DATA IN THIS EXERCISE
/---
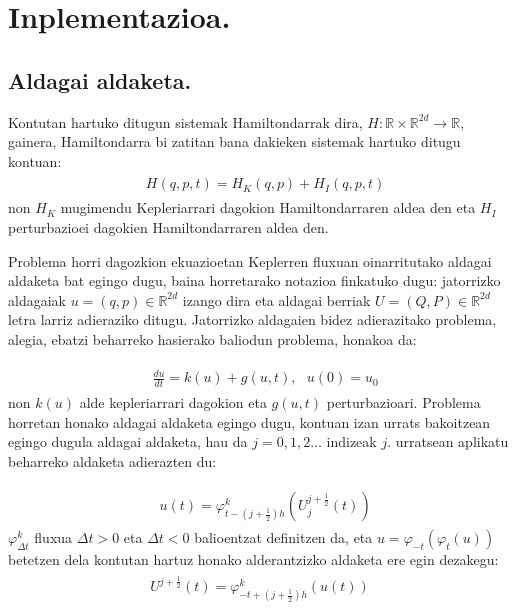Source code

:\section{Inplementazioa.}

\subsection*{Aldagai aldaketa.}

Kontutan hartuko ditugun sistemak Hamiltondarrak dira, $H: \mathbb{R} \times \mathbb{R}^{2d} \longrightarrow \mathbb{R}$, gainera, Hamiltondarra bi zatitan bana dakieken sistemak hartuko ditugu kontuan:
\begin{align}
\begin{split}
&H(q,p,t)=H_K(q,p)+H_I(q,p,t)
\end{split}
\end{align} 
non $H_K$ mugimendu Kepleriarrari dagokion Hamiltondarraren aldea den eta $H_I$ perturbazioei dagokien Hamiltondarraren aldea den.

Problema horri dagozkion ekuazioetan Keplerren fluxuan oinarritutako aldagai aldaketa bat egingo dugu, baina horretarako notazioa finkatuko dugu: jatorrizko aldagaiak $u=(q,p) \in \mathbb{R}^{2d}$ izango dira eta aldagai berriak $U=(Q,P) \in \mathbb{R}^{2d}$ letra larriz adieraziko ditugu. Jatorrizko aldagaien bidez adierazitako problema, alegia, ebatzi beharreko hasierako baliodun problema, honakoa da:

\begin{align}
\begin{split}
\label{eq: HamEDA}
&\frac{du}{dt} = k(u) + g(u,t),\ \ \ u(0) = u_0
\end{split}
\end{align} 
non $k(u)$ alde kepleriarrari dagokion eta $g(u,t)$ perturbazioari. 
Problema horretan honako aldagai aldaketa egingo dugu, kontuan izan urrats bakoitzean egingo dugula aldagai aldaketa, hau da $j=0, 1, 2 \ldots$ indizeak $j$. urratsean aplikatu beharreko aldaketa adierazten du:

\begin{align}
\begin{split}
\label{eq: uUaldaketa}
&u(t) = \varphi_{t-(j+\frac{1}{2})h}^k\left(U_j^{j+\frac{1}{2}}(t)\right)
\end{split}
\end{align} 
$\varphi_{\Delta t}^k$ fluxua $\Delta t>0$ eta $\Delta t <0$ balioentzat definitzen da, eta  $u= \varphi_{-t}(\varphi_{t}(u))$ betetzen dela kontutan hartuz honako alderantzizko aldaketa ere egin dezakegu:
\begin{align}
\begin{split}
\label{eq: Uualdaketa}
U^{j+\frac{1}{2}}(t) = \varphi^k_{-t+(j+\frac{1}{2})h} \left( u(t) \right)
\end{split}
\end{align} 

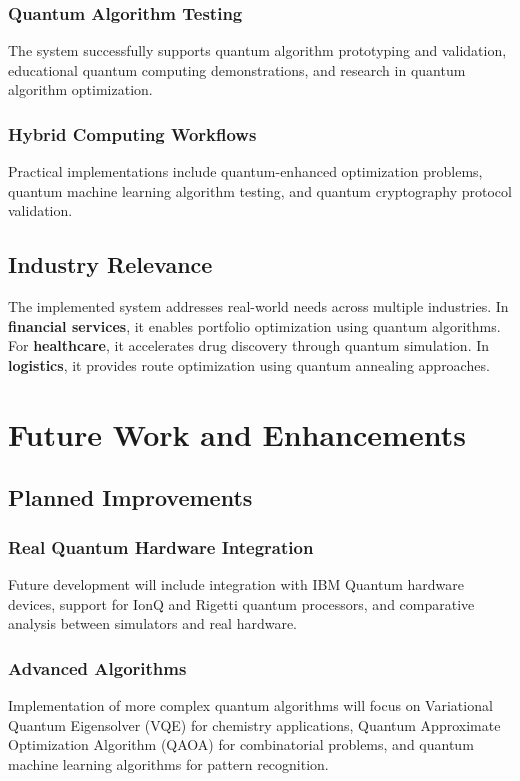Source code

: \documentclass[onecolumn]{IEEEtran}
\begin{document}
\subsubsection{Quantum Algorithm Testing}
The system successfully supports quantum algorithm prototyping and validation, educational quantum computing demonstrations, and research in quantum algorithm optimization.

\subsubsection{Hybrid Computing Workflows}
Practical implementations include quantum-enhanced optimization problems, quantum machine learning algorithm testing, and quantum cryptography protocol validation.

\subsection{Industry Relevance}

The implemented system addresses real-world needs across multiple industries. In \textbf{financial services}, it enables portfolio optimization using quantum algorithms. For \textbf{healthcare}, it accelerates drug discovery through quantum simulation. In \textbf{logistics}, it provides route optimization using quantum annealing approaches.



\section{Future Work and Enhancements}

\subsection{Planned Improvements}

\subsubsection{Real Quantum Hardware Integration}
Future development will include integration with IBM Quantum hardware devices, support for IonQ and Rigetti quantum processors, and comparative analysis between simulators and real hardware.

\subsubsection{Advanced Algorithms}
Implementation of more complex quantum algorithms will focus on Variational Quantum Eigensolver (VQE) for chemistry applications, Quantum Approximate Optimization Algorithm (QAOA) for combinatorial problems, and quantum machine learning algorithms for pattern recognition.
\end{document}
\---
EXERCISE AIM
A single number is the whole answer: how many lines of the records contain the word "kontuan".

YOUR RESPONSE
2